AMSTERDAM (Reuters) -- Spyker Cars NV, the money-losing Dutch sports car maker that acquired Saab from General Motors Co. earlier this year, said Friday it posted a first-half loss of 139.1 million euros ($177.2 million) while it trimmed Saab's sales targets and said it would lose money through next year.
The company acknowledged it may have been too optimistic on Saab's earlier targets but Spyker CEO Victor Muller said the company had sufficient liquidity and would not have to recapitalize despite reporting negative shareholders' equity.
Spyker, a loss-making manufacturer that produces a handful of high-end sports cars annually, stunned markets when it launched its bid for Saab.

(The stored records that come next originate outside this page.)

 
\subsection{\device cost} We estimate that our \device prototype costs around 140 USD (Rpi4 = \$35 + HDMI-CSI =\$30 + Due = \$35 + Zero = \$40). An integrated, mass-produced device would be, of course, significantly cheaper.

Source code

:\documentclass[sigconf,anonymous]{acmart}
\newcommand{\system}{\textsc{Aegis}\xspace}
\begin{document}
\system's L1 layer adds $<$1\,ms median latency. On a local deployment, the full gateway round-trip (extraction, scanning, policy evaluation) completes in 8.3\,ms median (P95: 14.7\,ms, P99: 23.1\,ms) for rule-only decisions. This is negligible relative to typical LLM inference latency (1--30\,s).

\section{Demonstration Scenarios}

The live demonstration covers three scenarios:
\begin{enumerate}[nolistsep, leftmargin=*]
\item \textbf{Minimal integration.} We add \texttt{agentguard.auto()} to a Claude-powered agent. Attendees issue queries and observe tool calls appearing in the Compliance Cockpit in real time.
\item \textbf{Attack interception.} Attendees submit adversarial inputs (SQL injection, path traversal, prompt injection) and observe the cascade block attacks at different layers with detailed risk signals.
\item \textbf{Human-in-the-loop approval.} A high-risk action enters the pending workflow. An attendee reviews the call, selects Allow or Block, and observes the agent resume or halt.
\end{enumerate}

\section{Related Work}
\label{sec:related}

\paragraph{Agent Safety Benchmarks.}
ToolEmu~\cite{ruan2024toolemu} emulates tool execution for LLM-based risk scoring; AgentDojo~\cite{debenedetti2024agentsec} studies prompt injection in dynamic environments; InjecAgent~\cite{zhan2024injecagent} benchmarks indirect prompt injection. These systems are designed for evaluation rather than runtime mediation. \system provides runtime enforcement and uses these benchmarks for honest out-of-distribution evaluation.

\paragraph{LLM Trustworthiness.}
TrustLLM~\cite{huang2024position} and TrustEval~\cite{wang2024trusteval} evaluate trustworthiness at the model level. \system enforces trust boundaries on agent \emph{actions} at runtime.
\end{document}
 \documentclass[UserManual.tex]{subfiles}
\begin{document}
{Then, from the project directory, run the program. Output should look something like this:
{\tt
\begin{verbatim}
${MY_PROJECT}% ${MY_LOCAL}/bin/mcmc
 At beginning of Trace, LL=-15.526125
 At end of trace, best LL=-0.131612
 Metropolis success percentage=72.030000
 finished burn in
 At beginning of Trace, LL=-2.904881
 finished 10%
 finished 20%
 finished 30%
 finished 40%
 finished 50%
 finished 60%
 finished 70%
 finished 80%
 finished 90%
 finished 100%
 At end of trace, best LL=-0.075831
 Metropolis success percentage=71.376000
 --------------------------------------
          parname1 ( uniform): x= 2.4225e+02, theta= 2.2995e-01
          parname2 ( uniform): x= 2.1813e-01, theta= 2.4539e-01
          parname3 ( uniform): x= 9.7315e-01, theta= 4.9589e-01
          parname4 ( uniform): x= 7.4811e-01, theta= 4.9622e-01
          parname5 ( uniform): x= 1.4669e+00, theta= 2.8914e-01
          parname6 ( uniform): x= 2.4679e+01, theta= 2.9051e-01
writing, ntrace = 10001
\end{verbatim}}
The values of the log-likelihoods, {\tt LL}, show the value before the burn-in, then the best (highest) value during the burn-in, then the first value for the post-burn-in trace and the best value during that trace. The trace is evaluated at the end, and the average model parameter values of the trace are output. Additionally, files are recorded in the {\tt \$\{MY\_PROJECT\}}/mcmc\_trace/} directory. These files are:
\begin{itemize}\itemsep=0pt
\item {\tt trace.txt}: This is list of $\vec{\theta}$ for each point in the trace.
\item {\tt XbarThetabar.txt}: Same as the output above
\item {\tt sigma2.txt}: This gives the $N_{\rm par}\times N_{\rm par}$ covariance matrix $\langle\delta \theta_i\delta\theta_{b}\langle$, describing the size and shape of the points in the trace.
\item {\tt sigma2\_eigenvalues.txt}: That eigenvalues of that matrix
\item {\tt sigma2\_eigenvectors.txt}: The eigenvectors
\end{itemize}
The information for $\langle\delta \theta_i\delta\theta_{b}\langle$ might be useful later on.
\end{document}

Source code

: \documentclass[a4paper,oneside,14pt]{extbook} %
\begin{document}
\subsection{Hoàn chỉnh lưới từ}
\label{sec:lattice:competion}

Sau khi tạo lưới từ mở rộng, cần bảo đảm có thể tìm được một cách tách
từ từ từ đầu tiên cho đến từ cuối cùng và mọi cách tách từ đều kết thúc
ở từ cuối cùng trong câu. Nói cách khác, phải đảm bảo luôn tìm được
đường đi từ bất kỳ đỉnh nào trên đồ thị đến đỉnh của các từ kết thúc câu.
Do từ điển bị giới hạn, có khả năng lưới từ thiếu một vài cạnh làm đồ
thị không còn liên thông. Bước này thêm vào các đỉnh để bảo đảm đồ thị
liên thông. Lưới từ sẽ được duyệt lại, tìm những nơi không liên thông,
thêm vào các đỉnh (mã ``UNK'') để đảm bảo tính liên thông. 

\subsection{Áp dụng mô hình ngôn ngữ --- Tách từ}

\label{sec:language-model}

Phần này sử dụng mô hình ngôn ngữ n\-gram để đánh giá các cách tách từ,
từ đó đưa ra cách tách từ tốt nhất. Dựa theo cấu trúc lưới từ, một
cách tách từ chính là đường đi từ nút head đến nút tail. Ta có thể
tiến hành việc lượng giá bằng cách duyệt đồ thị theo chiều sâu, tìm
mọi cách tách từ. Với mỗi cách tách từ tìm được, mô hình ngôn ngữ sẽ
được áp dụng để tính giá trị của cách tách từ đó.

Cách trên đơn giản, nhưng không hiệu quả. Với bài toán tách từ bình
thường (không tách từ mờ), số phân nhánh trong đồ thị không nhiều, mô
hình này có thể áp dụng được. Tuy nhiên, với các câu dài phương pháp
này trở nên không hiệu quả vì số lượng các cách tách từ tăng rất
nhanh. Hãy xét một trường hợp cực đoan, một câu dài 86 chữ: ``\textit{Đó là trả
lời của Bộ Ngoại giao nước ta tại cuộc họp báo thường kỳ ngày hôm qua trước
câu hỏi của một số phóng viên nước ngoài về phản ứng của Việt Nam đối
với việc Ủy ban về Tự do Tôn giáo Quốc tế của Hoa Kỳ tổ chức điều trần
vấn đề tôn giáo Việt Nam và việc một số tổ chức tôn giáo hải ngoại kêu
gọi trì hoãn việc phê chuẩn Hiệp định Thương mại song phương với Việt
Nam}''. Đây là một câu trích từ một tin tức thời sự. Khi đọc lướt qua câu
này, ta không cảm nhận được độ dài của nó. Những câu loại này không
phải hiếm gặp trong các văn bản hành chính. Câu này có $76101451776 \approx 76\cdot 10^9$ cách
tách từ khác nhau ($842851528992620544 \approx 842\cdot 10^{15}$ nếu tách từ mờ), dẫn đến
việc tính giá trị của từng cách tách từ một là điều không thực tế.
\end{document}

While it pulled off the deal, its complicated financing has raised questions about whether it can sustain itself while it turns the Swedish brand around.
The company said Friday it had net cash of 280 million euros and undrawn facilities of 266 million euros from a European Investment Bank loan. Together, Muller said that would carry the company through to its 2012 profitability target.
For the first half of the year, Spyker said it posted a loss of 139.1 million euros on sales of 243.1 million euros. The company did not provide year-earlier comparisons.
In a statement, the company said: "Given the effective shut down in Saab's operations during the first months of 2010, the first half year cannot be seen as representative in terms of volumes and operating results, but as a necessary episode from which Saab will build going forward."
Spyker said its near-term sales goal for Saab is 45,000 units this year. For 2011 it forecast sales of 80,000 units and it kept a long-term goal for sales of 120,000 cars per year.
Saab CEO Jan Ake Jonsson said last month he was confident it could reach a goal of selling 45,000 to 50,000 cars this year.
"Maybe we were a little bit optimistic" about the high end of the range, Jonsson told reporters, adding that Saab's restart when it came out of liquidation took longer than expected.
Jonsson added he is optimistic about the newly launched Saab 9-5, which is just now arriving in the United States and ramping up in Europe after the summer holidays. He said it would take about a month to get a sense of how the car is performing.
The loss was published two days after the group said its debts had become larger than its assets.
Muller said the issue was purely an accounting one, having to do with the way certain items are classified under international rules as opposed to Swedish accounting standards. He also said Spyker is still pursuing a second share listing in Stockholm, though it could eventually consider de-listing from Amsterdam as well.